Work request:
Please return the whole listing. Keep each line exactly the same.

Given entries:

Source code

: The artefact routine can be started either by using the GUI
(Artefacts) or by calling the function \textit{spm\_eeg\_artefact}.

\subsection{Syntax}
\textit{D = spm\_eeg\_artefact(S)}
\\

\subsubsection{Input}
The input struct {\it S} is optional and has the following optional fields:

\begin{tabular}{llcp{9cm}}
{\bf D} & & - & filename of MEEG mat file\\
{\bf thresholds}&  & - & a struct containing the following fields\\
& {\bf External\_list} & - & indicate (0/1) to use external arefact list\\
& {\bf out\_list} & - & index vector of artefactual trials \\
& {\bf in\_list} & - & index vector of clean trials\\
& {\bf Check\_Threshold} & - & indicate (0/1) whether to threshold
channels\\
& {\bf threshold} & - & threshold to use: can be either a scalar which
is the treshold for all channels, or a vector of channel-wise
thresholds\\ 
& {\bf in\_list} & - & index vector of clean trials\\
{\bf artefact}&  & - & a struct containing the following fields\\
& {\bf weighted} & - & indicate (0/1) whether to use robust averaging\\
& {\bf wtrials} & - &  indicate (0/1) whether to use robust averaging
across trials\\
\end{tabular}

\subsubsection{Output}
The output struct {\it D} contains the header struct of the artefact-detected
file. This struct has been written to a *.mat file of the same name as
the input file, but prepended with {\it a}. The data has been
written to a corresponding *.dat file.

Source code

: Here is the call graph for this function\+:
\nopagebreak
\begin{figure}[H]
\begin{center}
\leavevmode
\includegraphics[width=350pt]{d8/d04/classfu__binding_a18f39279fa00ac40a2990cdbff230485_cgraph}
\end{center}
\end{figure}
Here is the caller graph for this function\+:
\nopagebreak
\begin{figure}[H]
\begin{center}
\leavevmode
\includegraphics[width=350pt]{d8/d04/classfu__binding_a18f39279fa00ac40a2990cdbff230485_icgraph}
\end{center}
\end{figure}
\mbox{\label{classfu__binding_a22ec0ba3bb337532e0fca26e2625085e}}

Exercise output:
Source code

: The artefact routine can be started either by using the GUI
(Artefacts) or by calling the function \textit{spm\_eeg\_artefact}.

\subsection{Syntax}
\textit{D = spm\_eeg\_artefact(S)}
\\

\subsubsection{Input}
The input struct {\it S} is optional and has the following optional fields:

\begin{tabular}{llcp{9cm}}
{\bf D} & & - & filename of MEEG mat file\\
{\bf thresholds}&  & - & a struct containing the following fields\\
& {\bf External\_list} & - & indicate (0/1) to use external arefact list\\
& {\bf out\_list} & - & index vector of artefactual trials \\
& {\bf in\_list} & - & index vector of clean trials\\
& {\bf Check\_Threshold} & - & indicate (0/1) whether to threshold
channels\\
& {\bf threshold} & - & threshold to use: can be either a scalar which
is the treshold for all channels, or a vector of channel-wise
thresholds\\ 
& {\bf in\_list} & - & index vector of clean trials\\
{\bf artefact}&  & - & a struct containing the following fields\\
& {\bf weighted} & - & indicate (0/1) whether to use robust averaging\\
& {\bf wtrials} & - &  indicate (0/1) whether to use robust averaging
across trials\\
\end{tabular}

\subsubsection{Output}
The output struct {\it D} contains the header struct of the artefact-detected
file. This struct has been written to a *.mat file of the same name as
the input file, but prepended with {\it a}. The data has been
written to a corresponding *.dat file.

Source code

: Here is the call graph for this function\+:
\nopagebreak
\begin{figure}[H]
\begin{center}
\leavevmode
\includegraphics[width=350pt]{d8/d04/classfu__binding_a18f39279fa00ac40a2990cdbff230485_cgraph}
\end{center}
\end{figure}
Here is the caller graph for this function\+:
\nopagebreak
\begin{figure}[H]
\begin{center}
\leavevmode
\includegraphics[width=350pt]{d8/d04/classfu__binding_a18f39279fa00ac40a2990cdbff230485_icgraph}
\end{center}
\end{figure}
\mbox{\label{classfu__binding_a22ec0ba3bb337532e0fca26e2625085e}}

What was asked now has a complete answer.